Yes, I deliberately glossed over the state/path-de...

2011-11-18T07:03:07.863+00:00

Yes, I deliberately glossed over the state/path-dependence issue and "real" stochasticity, this can indeed lead to a small uncertainty in the equilibrium achieved in a given experiment, but this uncertainty is very small indeed in model world, and I am sure that most scientists think it to be small in the real world too - so long as we are only talking about moderate differences in climate state, compatible with the present day climate.

Regarding the example of the true sensitivity dist...

2011-11-17T17:04:44.867+00:00

Regarding the example of the true sensitivity distribution of the black-box climate model: If the model were stochastic and path-dependent, it could be that different realizations would converge to different equilibrium temperatures for the same forcings. Therefore one could argue that its sensitivity does have some true distribution.

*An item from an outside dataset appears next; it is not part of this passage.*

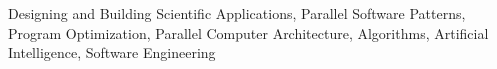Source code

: 
Designing and Building Scientific Applications, Parallel Software Patterns, Program Optimization, Parallel Computer Architecture, Algorithms, Artificial Intelligence, Software Engineering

If this is also true of the real system, it seems that it would amplify the point of your original claim against truth-centrism ("First, since we don't know the truth (in the widest sense) we have no possible way of generating models that scatter evenly about it."). Even if we did know the truth, i.e. we had an exact replica of the black box model, up to stochastic inputs, and could generate an ensemble that reflected the true distribution of outcomes, there's no reason to think that 'reality' (a single realization of the original model) would lie at the center of that.

Um...not really too surprised by the PNAS thing. I...

2011-11-17T06:33:24.456+00:00

Um...not really too surprised by the PNAS thing. I don't think it is really that big news. AIUI the contamination is about where people thought it was, at about the level they thought it was.

Bit of an aside, but do you or Jules have any obse...

2011-11-17T03:16:55.095+00:00

Bit of an aside, but do you or Jules have any observations on the recent PNAS papers on soil contamination from Fukushima?

Refs: http://www.pnas.org/content/early/2011/11/09/1111724108.full.pdf

http://www.pnas.org/content/early/2011/11/11/1112058108.full.pdf

Eamon

Tom, this is exactly the argument I have tried to ...

2011-11-17T01:42:47.579+00:00

Tom, this is exactly the argument I have tried to make in writing, in this manuscript. However, I haven't worked out how to publish it (was rejected by GRL, no real surprise there).

I would certainly not claim to have proved that the ensemble is definitely broad enough - fundamentally, I think this is basically unprovable (and indeed false at some level of detail - eg the raw model predictions for hurricanes are generally wrong, cos they don't resolve them). But most of the claims to have shown that the model spread is grossly inadequate in large-scale average variables such as temperature trend are not well-founded IMO.

Hank - basically, the answer is that the uncertain...

2011-11-17T01:36:42.115+00:00

Hank - basically, the answer is that the uncertainty we are interested in is not actually a property of the system at all.

Consider the following:

"Someone" creates a new climate model and compiles it into an executable. You can't examine the code directly, but just see some of the outputs as it simulates the evolution of historical climate (change). Your observations of the outputs get increasingly limited and inaccurate as you look further back in time.

The question you want to know the answer to is, what is the equilibrium sensitivity of the model? This is a well-defined value - run the model at 280 and 560ppm CO2 for a long time, and the temp difference will converge to a particular value, with essentially as much precision as you want. But you aren't allowed to actually do this experiment.

Your uncertainty in the model's climate sensitivity is a property of you, not of the model. The model has a fixed value, you just don't know it. There is no "true" distribution of sensitivity (other than the delta-function at the correct value, for pedants). If you do a Bayesian estimation based on what the model does over the 20th century or LGM etc, you have to start with a prior belief about the sensitivity, which may depend on your judgements about the "someone" who built the model. Depending on your prior, and the particular properties of the model, you will probably end up with a substantial uncertainty in its sensitivity - just as most people find when they do this with the real world.